The problem: Go through the records below and return each line that has "true" in it.

Records for this exercise:
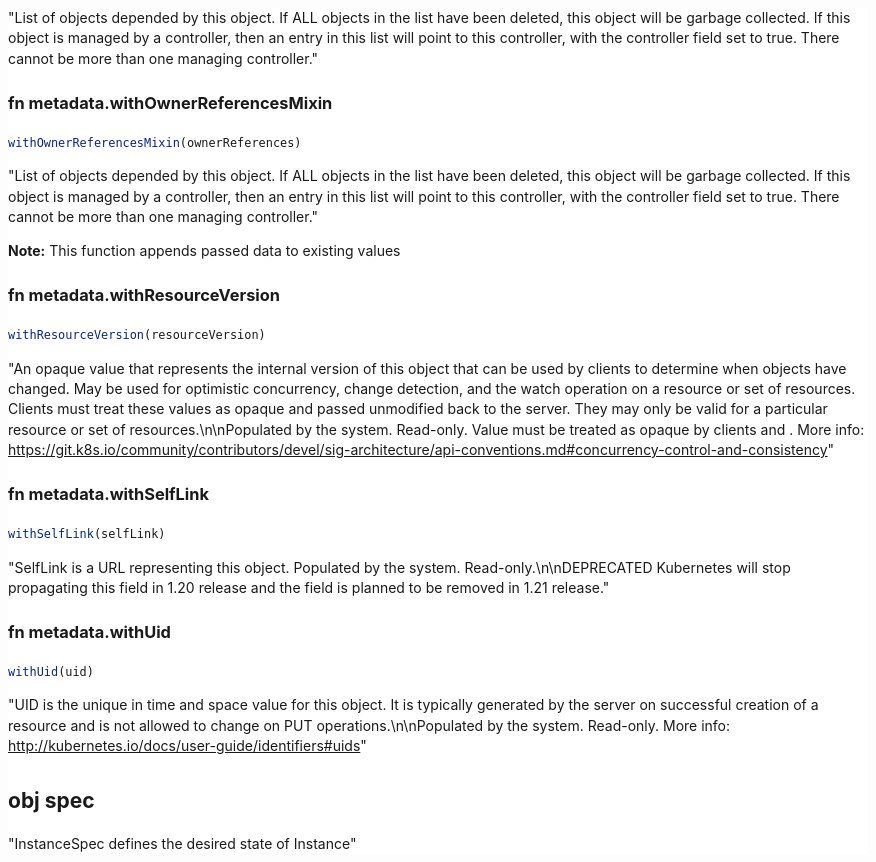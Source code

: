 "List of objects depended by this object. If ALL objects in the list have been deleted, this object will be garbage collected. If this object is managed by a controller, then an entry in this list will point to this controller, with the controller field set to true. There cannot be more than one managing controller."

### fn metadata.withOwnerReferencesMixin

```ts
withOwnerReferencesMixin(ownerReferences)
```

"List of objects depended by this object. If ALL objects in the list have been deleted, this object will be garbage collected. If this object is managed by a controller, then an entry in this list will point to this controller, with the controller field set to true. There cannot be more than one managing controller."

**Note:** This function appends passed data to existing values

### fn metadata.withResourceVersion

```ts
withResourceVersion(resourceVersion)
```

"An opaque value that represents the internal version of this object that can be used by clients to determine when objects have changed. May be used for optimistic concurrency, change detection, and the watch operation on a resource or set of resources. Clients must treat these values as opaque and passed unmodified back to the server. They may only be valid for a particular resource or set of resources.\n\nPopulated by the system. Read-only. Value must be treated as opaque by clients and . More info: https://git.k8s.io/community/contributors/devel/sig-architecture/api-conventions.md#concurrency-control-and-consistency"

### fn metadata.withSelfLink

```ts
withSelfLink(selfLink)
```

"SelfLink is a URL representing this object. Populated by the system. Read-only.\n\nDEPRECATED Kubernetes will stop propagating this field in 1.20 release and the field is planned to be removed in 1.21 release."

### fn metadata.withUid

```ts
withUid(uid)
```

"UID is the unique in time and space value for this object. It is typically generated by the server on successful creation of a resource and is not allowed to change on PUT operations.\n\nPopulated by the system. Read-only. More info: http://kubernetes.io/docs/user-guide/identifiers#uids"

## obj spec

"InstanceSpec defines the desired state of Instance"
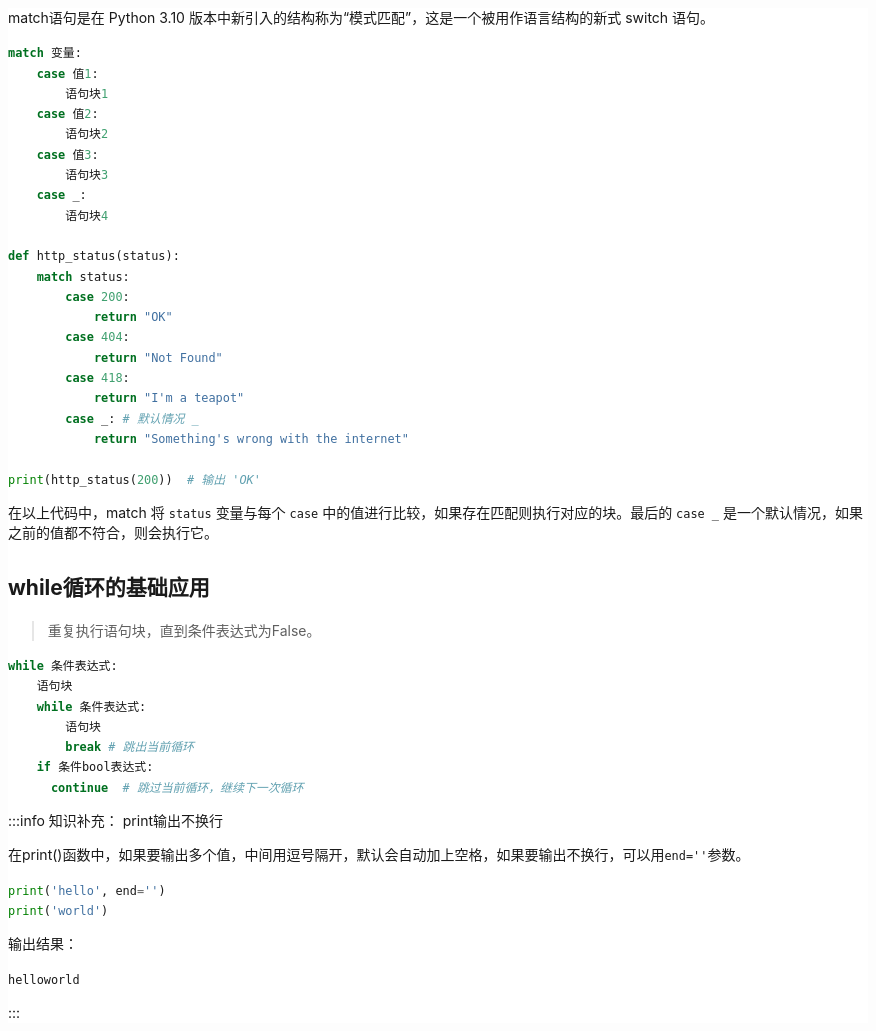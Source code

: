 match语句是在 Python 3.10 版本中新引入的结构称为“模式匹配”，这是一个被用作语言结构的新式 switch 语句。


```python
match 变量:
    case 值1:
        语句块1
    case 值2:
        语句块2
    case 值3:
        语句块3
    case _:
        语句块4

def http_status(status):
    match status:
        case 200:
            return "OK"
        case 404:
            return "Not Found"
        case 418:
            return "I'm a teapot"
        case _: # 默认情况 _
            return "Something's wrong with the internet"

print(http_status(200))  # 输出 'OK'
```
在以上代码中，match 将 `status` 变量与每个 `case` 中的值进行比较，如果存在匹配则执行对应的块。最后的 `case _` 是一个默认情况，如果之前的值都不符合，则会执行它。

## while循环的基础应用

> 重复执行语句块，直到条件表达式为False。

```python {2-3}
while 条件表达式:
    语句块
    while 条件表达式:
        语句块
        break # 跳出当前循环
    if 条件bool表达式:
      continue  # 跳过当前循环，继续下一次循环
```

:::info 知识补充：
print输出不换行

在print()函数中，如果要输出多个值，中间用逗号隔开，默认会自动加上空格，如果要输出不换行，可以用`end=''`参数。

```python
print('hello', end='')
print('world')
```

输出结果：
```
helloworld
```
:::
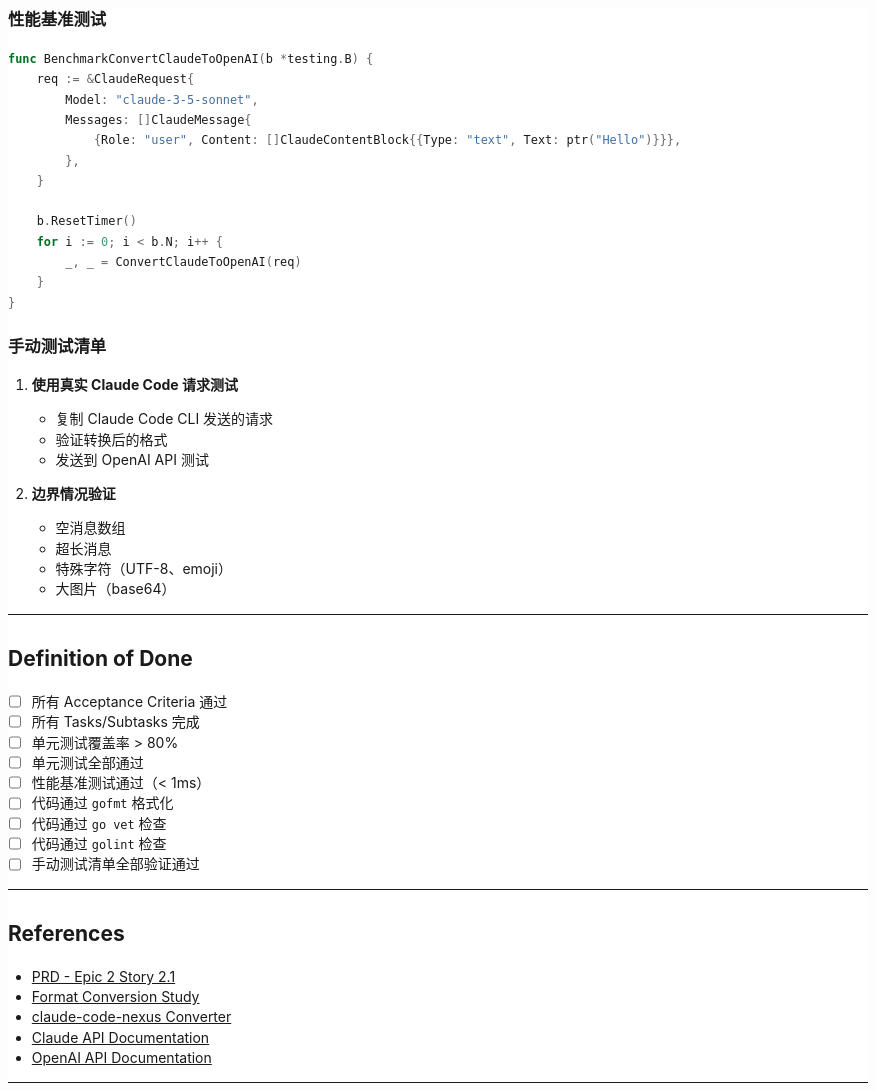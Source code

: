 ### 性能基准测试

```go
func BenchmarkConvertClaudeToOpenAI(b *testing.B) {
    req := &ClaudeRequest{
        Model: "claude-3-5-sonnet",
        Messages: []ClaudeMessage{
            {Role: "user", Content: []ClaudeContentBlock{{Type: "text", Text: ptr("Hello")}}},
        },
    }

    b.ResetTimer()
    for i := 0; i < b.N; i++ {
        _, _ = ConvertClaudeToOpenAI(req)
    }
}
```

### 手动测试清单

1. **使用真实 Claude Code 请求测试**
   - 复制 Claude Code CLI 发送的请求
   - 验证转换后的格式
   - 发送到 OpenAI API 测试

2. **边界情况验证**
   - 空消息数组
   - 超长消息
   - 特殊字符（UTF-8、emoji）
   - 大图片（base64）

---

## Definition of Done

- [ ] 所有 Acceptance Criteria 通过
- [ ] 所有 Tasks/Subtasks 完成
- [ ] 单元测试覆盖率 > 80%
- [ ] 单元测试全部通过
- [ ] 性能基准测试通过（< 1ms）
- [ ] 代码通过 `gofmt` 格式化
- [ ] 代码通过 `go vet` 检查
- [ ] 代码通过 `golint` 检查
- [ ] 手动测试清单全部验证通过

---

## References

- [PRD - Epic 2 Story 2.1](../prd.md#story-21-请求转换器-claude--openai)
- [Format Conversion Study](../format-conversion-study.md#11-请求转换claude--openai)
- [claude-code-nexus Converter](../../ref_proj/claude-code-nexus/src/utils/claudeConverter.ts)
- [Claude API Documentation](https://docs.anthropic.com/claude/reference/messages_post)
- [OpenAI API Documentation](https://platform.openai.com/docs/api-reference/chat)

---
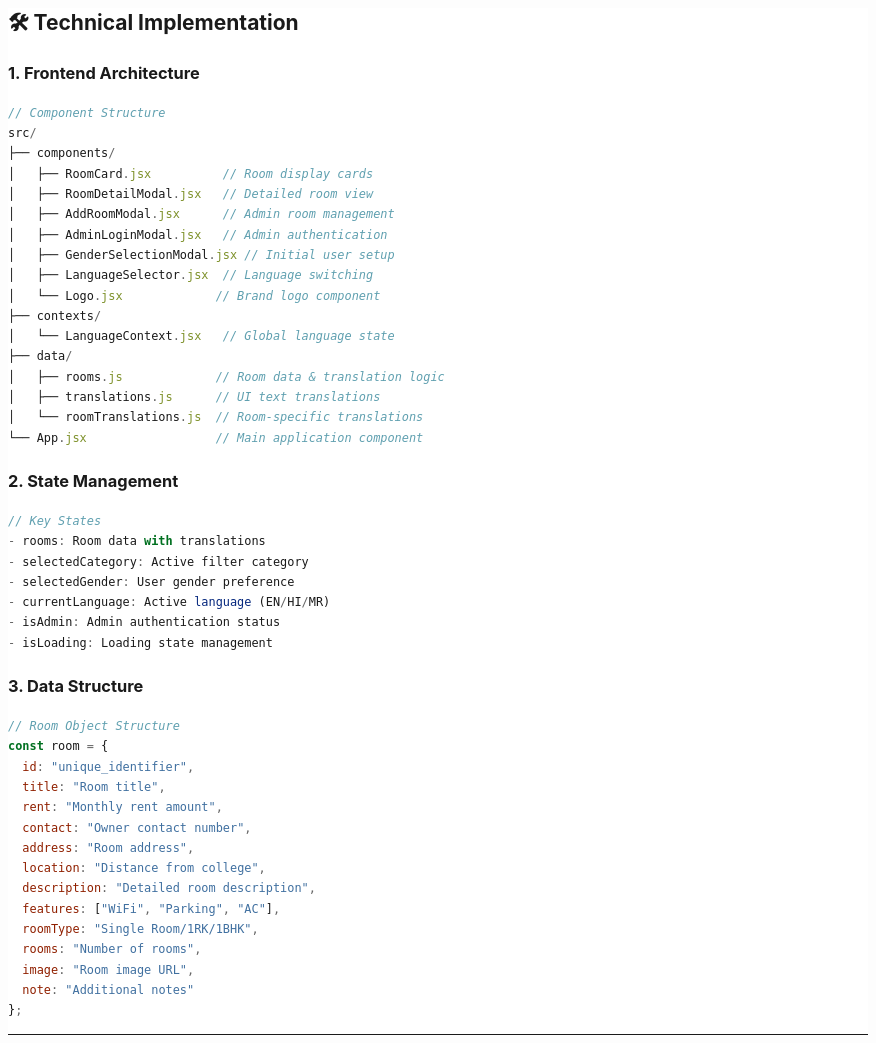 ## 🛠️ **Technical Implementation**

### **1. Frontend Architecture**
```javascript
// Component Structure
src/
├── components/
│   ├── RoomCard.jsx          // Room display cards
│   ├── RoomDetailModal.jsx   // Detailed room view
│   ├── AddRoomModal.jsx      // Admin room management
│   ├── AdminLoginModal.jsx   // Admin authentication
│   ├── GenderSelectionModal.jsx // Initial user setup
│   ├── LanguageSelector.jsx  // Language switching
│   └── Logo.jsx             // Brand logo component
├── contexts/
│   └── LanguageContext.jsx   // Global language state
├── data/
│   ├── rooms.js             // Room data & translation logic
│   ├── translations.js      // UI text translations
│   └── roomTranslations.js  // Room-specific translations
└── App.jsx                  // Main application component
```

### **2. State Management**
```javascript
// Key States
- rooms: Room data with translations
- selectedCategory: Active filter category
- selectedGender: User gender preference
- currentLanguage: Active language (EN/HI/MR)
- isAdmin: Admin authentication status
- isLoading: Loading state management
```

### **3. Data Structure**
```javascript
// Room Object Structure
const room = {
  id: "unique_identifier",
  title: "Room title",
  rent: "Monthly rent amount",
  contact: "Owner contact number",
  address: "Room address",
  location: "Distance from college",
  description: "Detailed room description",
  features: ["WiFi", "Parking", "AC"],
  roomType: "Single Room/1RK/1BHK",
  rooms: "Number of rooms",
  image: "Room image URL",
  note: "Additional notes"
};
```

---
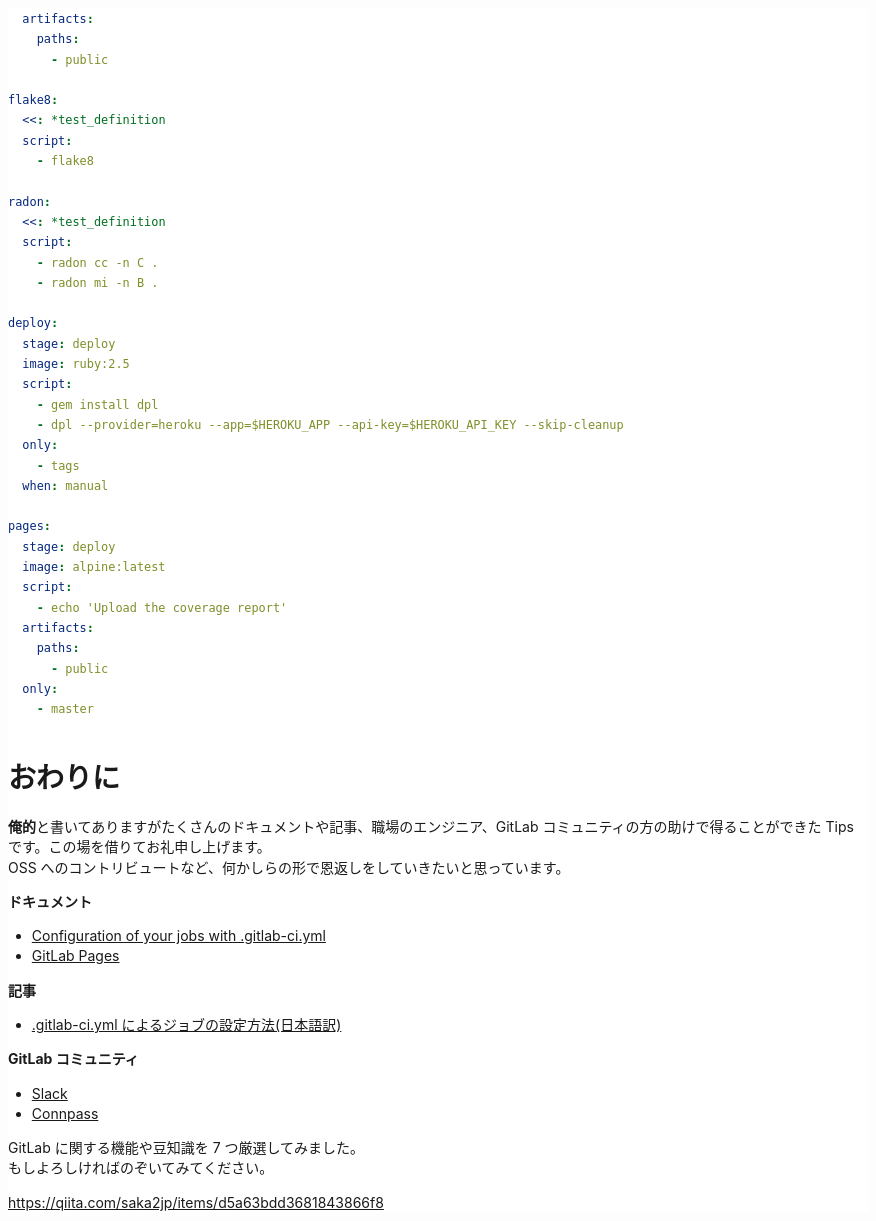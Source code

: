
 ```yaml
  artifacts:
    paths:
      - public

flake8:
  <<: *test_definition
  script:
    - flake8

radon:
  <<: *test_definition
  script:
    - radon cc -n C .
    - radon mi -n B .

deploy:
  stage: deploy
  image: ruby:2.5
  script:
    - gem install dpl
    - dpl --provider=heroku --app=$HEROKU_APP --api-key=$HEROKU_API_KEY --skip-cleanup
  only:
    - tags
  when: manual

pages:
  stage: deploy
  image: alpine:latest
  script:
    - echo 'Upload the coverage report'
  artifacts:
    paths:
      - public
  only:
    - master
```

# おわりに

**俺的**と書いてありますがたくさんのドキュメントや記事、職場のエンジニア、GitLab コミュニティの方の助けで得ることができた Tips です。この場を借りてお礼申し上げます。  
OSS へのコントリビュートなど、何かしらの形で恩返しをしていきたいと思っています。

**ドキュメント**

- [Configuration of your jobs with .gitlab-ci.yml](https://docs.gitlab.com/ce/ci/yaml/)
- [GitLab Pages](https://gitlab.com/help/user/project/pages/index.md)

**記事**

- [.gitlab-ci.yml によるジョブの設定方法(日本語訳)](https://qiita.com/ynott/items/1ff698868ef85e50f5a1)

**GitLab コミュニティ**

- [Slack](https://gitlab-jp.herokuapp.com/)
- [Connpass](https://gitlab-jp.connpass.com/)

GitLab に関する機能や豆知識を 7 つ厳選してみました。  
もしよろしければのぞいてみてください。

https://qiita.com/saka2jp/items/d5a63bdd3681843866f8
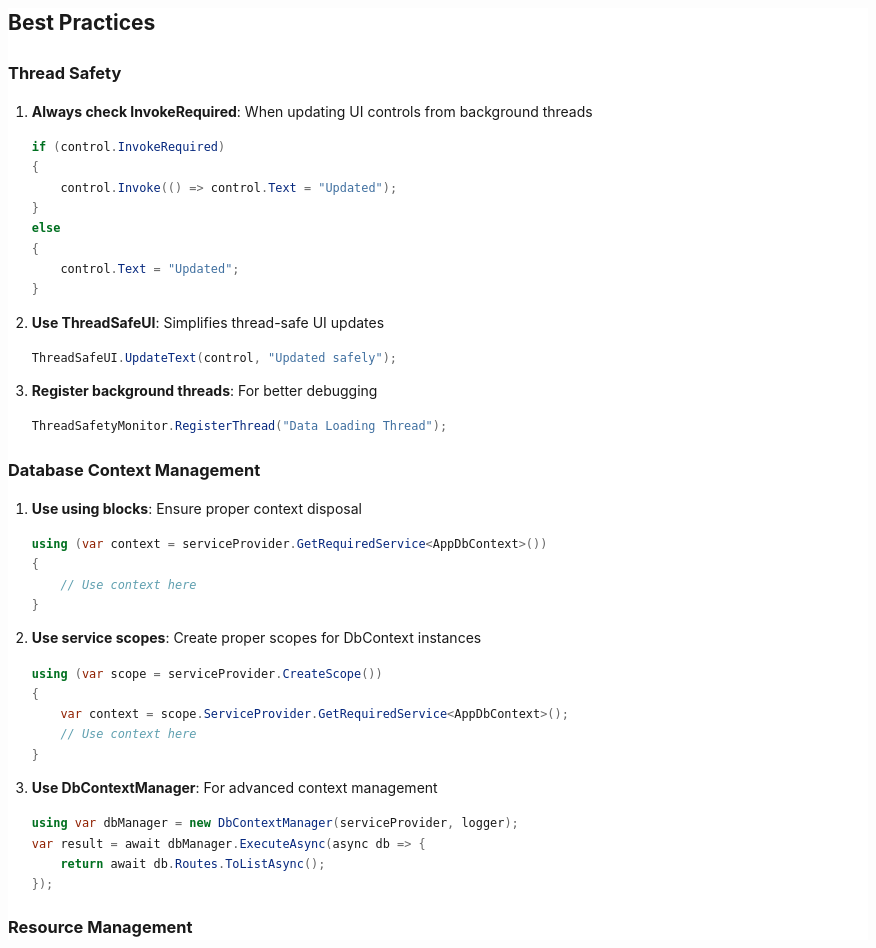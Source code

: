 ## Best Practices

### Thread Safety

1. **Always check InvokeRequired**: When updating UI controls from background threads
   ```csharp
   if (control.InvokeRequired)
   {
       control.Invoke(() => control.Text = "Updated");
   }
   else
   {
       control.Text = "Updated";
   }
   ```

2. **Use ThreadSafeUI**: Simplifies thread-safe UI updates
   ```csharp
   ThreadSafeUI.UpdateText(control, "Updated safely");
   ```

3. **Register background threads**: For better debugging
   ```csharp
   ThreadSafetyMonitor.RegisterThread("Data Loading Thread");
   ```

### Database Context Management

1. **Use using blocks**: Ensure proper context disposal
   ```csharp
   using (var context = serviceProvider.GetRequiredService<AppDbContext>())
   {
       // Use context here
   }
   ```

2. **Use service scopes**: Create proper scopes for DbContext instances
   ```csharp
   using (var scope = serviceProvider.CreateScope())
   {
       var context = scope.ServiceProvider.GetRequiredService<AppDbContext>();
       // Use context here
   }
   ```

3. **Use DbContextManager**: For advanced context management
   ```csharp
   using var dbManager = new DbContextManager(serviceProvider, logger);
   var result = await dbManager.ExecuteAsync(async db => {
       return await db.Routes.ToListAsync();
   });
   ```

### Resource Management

Answer:
: "List of objects depended by this object. If ALL objects in the list have been deleted, this object will be garbage collected. If this object is managed by a controller, then an entry in this list will point to this controller, with the controller field set to true. There cannot be more than one managing controller."
"List of objects depended by this object. If ALL objects in the list have been deleted, this object will be garbage collected. If this object is managed by a controller, then an entry in this list will point to this controller, with the controller field set to true. There cannot be more than one managing controller."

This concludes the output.